Il fisco prevale sul fondo patrimoniale. Più precisamente, il vincolo del fondo può non proteggere i beni vincolati in esso rispetto all’azione esattoriale per un credito del fisco: “Anche un debito di natura tributaria, sorto per l’esercizio dell’attività imprenditoriale potrebbe ritenersi contratto per soddisfare” i bisogni della famiglia del contribuente che ha istituito il fondo patrimoniale. Lo ha deciso la Cassazione con la sentenza n. 3600 depositata ieri, consolidando un orientamento espresso nelle sentenze n.11230/2003, n. 12998/2006 e n.3738/2015.
Decisioni suffragate da motivazioni che si fatica a condividere. Il ragionamento parte dall’articolo 170 del Codice civile, per il quale il fondo patrimoniale protegge i beni che vi sono immessi contro l’esecuzione forzata promossa per “debiti che il creditore conosceva esser stati contratti per i bisogni della famiglia”. Come giustamente afferma la Cassazione, la norma prefigura tre possibili situazioni:
– i debiti conosciuti dal creditore come contratti nell’interesse della famiglia (in questo caso il fondo patrimoniale non è protettivo, per espressa previsione di legge);
– i debiti conosciuti dal creditore come contratti per scopi estranei all’interesse della famiglia (qui il fondo è protettivo, per espressa previsione di legge);
– i debiti non conosciuti dal creditore come contratti per scopi estranei all’interesse della famiglia.

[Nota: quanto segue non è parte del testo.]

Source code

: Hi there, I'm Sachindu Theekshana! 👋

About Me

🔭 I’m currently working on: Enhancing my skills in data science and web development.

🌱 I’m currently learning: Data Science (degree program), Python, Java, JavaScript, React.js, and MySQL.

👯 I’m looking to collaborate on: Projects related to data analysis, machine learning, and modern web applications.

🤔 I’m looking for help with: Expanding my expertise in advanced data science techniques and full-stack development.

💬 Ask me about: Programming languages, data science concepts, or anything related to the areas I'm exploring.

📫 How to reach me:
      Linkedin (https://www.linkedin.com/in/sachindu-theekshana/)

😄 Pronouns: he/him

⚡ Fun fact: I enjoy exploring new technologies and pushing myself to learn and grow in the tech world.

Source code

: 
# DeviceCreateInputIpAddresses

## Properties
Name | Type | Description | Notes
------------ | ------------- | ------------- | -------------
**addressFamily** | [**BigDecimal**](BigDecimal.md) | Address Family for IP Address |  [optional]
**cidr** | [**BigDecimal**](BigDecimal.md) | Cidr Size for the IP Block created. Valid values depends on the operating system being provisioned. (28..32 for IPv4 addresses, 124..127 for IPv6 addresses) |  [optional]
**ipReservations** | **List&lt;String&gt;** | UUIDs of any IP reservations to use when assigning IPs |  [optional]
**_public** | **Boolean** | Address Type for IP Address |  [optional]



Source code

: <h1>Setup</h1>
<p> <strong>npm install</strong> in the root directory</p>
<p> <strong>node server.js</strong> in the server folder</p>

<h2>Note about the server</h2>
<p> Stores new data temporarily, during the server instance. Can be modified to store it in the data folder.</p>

Quest’ultima situazione è solo implicitamente prevista dalla norma. Quindi, secondo la Cassazione, il fondo in queste situazioni non è protettivo, perché la legge non accorda protezione in questo caso. Cosi, se sia dimostrato che il debito (di qualsivoglia natura: contrattuale, extracontrattuale o tributaria) rientra in questo ambito, il fondo non si presta a proteggere i beni che vi sono vincolati. Questo ragionamento, però, si presta almeno a due facili contestazioni.
Da un lato, è tutto da dimostrare che i debiti di natura non conosciuta dal creditore siano di categoria diversa da quelli conosciuti come estranei alla famiglia: invero, il legislatore ha inteso rendere i beni vincolati nel fondo disponibili ai soli creditori che consapevolmente abbiano maturato le loro ragioni di credito in dipendenza del soddisfacimento di bisogni familiari. Ogni altro credito non dovrebbe trovare soddisfazione sui beni del fondo.

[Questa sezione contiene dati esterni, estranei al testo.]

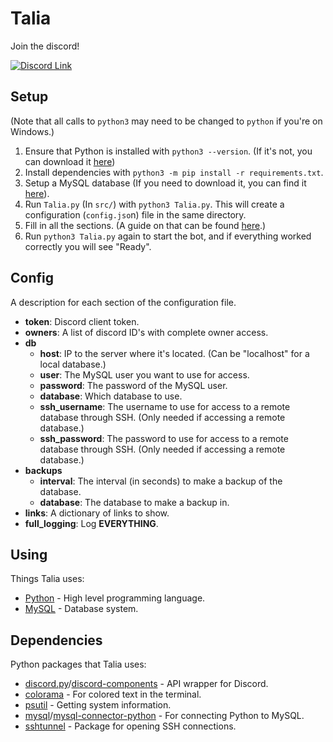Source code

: # Talia
Join the discord!

[![Discord Link](https://raw.githubusercontent.com/Talia-Team/Talia-Assets/main/icons/discord%20link.png)](https://discord.gg/7FqgBCVfvY)

## Setup
(Note that all calls to `python3` may need to be changed to `python` if you're on Windows.)

1. Ensure that Python is installed with `python3 --version`. (If it's not, you can download it [here](https://www.python.org/downloads/))
2. Install dependencies with `python3 -m pip install -r requirements.txt`.
3. Setup a MySQL database (If you need to download it, you can find it [here](https://www.mysql.com/downloads/)).
4. Run `Talia.py` (In `src/`) with `python3 Talia.py`. This will create a configuration (`config.jso`n) file in the same directory.
5. Fill in all the sections. (A guide on that can be found [here](#config).)
6. Run `python3 Talia.py` again to start the bot, and if everything worked correctly you will see "Ready".

## Config
A description for each section of the configuration file.  
- **token**: Discord client token.
- **owners**: A list of discord ID's with complete owner access.
- **db**
  - **host**: IP to the server where it's located. (Can be "localhost" for a local database.)
  - **user**: The MySQL user you want to use for access.
  - **password**: The password of the MySQL user.
  - **database**: Which database to use.
  - **ssh_username**: The username to use for access to a remote database through SSH. (Only needed if accessing a remote database.)
  - **ssh_password**: The password to use for access to a remote database through SSH. (Only needed if accessing a remote database.)
- **backups**
  - **interval**: The interval (in seconds) to make a backup of the database.
  - **database**: The database to make a backup in.
- **links**: A dictionary of links to show.
- **full_logging**: Log **EVERYTHING**.

## Using
Things Talia uses:
- [Python](https://www.python.org/) - High level programming language.
- [MySQL](https://www.mysql.com/) - Database system.

## Dependencies
Python packages that Talia uses:
- [discord.py](https://pypi.org/project/discord.py/)/[discord-components](https://pypi.org/project/discord-components/) - API wrapper for Discord.
- [colorama](https://pypi.org/project/colorama/) - For colored text in the terminal.
- [psutil](https://pypi.org/project/psutil/) - Getting system information.
- [mysql](https://pypi.org/project/mysql/)/[mysql-connector-python](https://pypi.org/project/mysql-connector-python/) - For connecting Python to MySQL.
- [sshtunnel](https://pypi.org/project/sshtunnel/) - Package for opening SSH connections.

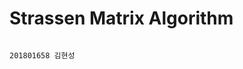 # Strassen Matrix Algorithm                                                                    
                                                                                    201801658 김현성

D’altro lato, che il fisco sia un creditore “che non conosceva” la natura del suo credito e che del credito fiscale sia debitore un soggetto che, contraendolo, sta soddisfacendo un bisogno della famiglia, sono due proposizioni che è difficile comprendere. Infatti, il fisco conosce benissimo la natura dei suoi crediti; ed essi sono crediti che appare implausibile qualificare come maturati per il soddisfacimento di un bisogno familiare.

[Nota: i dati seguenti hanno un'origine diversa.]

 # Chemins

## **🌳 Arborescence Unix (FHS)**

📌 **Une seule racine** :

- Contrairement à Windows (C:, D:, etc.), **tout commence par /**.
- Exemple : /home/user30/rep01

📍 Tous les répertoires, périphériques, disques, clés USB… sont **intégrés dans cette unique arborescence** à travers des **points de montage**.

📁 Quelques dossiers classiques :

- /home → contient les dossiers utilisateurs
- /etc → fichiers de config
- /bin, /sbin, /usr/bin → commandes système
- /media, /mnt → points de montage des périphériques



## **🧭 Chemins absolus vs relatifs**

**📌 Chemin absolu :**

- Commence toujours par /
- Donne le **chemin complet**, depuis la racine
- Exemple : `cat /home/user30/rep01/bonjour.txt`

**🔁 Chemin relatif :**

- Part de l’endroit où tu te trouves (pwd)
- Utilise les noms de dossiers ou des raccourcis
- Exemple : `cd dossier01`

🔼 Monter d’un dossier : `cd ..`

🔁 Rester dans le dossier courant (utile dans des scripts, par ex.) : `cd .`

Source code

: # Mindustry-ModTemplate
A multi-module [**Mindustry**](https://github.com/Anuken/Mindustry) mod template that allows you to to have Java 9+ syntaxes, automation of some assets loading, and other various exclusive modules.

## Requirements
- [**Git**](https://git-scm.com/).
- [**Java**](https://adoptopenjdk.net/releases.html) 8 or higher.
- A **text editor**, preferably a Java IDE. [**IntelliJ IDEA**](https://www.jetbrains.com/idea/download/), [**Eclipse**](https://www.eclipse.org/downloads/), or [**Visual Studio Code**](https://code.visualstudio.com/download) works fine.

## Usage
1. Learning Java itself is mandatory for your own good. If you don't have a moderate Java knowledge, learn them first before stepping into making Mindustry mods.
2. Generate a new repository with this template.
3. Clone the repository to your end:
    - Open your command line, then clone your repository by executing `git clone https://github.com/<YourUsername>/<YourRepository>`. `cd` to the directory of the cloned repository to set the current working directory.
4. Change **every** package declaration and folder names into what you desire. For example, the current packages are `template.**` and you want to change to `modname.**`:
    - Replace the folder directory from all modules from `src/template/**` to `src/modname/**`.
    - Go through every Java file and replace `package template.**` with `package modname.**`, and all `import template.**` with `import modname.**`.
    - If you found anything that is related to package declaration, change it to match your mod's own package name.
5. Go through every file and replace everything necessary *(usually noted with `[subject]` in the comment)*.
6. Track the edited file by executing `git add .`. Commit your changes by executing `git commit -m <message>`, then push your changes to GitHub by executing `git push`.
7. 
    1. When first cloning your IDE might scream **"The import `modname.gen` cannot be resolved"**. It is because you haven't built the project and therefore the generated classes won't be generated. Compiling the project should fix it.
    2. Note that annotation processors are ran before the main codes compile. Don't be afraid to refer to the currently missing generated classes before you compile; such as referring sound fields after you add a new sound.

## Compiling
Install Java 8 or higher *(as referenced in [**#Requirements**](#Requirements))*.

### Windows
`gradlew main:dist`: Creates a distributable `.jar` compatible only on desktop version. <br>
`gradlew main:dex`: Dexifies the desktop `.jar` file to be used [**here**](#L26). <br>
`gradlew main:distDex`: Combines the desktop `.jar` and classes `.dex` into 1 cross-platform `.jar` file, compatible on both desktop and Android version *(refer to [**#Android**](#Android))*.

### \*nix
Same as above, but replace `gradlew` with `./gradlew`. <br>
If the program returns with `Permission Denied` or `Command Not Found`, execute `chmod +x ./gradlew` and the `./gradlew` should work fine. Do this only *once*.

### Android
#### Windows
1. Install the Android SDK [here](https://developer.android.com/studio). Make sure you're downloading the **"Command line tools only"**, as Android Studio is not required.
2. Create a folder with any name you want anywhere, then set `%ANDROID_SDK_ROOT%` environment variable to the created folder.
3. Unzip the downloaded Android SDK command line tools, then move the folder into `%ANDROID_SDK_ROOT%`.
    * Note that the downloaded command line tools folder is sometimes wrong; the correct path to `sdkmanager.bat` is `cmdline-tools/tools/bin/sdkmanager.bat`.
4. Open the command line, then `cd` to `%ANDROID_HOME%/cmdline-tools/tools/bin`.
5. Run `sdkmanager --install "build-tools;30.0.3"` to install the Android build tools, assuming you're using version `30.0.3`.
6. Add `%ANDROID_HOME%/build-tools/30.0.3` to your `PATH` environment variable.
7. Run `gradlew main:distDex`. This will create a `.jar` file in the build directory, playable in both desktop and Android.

Il debito fiscale, infatti, origina da un’attività (ad esempio: di lavoro autonomo) che la legge interpreta come manifestazione di capacità contributiva; non è l’attività che genera il credito fiscale (semmai genera un credito della controparte contrattuale del debitore), ma il fatto che la legge ravvisi in tale attività un presupposto per l’applicazione di un’imposta. L’attività può benissimo essere (o meno) compiuta nell’interesse della famiglia, ma non certo il debito fiscale che ne origina può qualificarsi contratto nell’interesse della famiglia, perché è il derivato indiretto di quell’attività, dipendente da una norma di diritto pubblico che attribuisce allo Stato il potere di prelievo.